In relation to the return of the common fiscal rules - frozen since 2019 due to the pandemic - which set a maximum public deficit of 3% of GDP and a debt of 60%, Brussels has urged the Spanish Government to guarantee a fiscal policy "prudent" and, in particular, to limit the nominal increase in net primary spending financed at the national level -the new indicator proposed by the Commission- in 2024 to a maximum of 2.6% compared to the previous year, which implies a structural adjustment of at least 0.7% of GDP in 2024.

Assuming no policy changes, the Commission's 2023 Spring Forecast projects that domestically financed net primary spending will grow by 1.4% in 2024, below the recommended growth rate.

Brussels also encourages Spain to preserve public investment financed at the national level and guarantee the effective absorption of subsidies from the Recovery and Resilience fund and other aid from the EU, in particular to promote the ecological and digital transitions.

For the period after 2024, the Community Executive requests that a medium-term fiscal strategy of "gradual and sustainable" consolidation be continued, combined with investments and reforms that promote greater growth, in order to achieve a "prudent" budgetary situation. in the medium term until 2026.

According to the programme, the general government deficit is expected to decrease gradually to 2.7% of GDP in 2025 and to 2.5% in 2026. Therefore, the Spanish government deficit is expected to decrease by below 3% of GDP in 2025 and that the public debt ratio drops from 109.1% of GDP at the end of 2024 to 106.8% at the end of 2026.

Likewise, Spain is expected to maintain momentum in the constant application of its recovery and resistance plan and quickly finalize the chapter on energy measures with a view to starting their application "quickly", in addition to guaranteeing the continuity of "sufficient" administrative capacity. with a view to the planned increase in the size of the plan, after Spain declared on March 28 its intention to request an additional 84 million euro loan.

Other of the recommendations raised by Brussels include reducing dependence on fossil fuels, accelerating the deployment of renewable energies, increasing the availability of energy-efficient social and affordable housing or intensifying political efforts aimed at the provision and acquisition of the necessary qualifications. for the ecological transition.

In its report after the economic imbalance procedure (PDE), Brussels highlights that the Spanish economy overcame the disturbances caused by Russia's war of aggression against Ukraine and registered "strong growth" in 2022 that is expected to continue throughout 2023, with a growth forecast of 1.9%, in line with the Commission's projections, although at a "more moderate" rate.

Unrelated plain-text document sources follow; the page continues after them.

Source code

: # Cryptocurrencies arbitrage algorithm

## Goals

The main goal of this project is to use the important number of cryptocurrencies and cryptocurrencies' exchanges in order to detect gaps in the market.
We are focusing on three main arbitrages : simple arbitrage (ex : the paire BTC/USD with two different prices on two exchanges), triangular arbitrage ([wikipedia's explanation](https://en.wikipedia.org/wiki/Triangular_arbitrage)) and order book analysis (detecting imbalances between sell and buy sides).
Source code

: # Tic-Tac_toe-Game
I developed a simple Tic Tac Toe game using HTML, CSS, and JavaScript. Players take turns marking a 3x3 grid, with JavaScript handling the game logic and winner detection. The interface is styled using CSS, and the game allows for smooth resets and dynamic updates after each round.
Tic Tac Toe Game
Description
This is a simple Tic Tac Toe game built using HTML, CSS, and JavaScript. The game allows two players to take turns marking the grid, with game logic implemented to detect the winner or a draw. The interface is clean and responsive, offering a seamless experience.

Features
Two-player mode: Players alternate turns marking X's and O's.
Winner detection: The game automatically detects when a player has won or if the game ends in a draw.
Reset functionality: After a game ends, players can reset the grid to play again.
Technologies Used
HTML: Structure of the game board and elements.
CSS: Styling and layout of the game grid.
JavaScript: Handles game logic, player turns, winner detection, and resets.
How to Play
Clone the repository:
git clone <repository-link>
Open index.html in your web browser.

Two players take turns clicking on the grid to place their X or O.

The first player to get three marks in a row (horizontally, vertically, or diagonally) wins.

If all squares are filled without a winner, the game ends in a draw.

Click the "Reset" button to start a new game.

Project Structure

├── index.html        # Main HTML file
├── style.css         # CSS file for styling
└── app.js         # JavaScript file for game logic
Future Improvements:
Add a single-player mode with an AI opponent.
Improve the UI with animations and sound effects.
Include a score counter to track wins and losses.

The Community Executive has also highlighted that the balance of the Spanish public administrations in 2022 has improved, favored by the good behavior of revenues, although it warns that the underlying deficit and public debt continue to be "elevated".

On the other hand, it underlines that the banking sector has remained resilient, as asset quality has continued to improve and profitability increased notably in 2021 and 2022, but it faces new challenges stemming from high inflation and tightening financing conditions.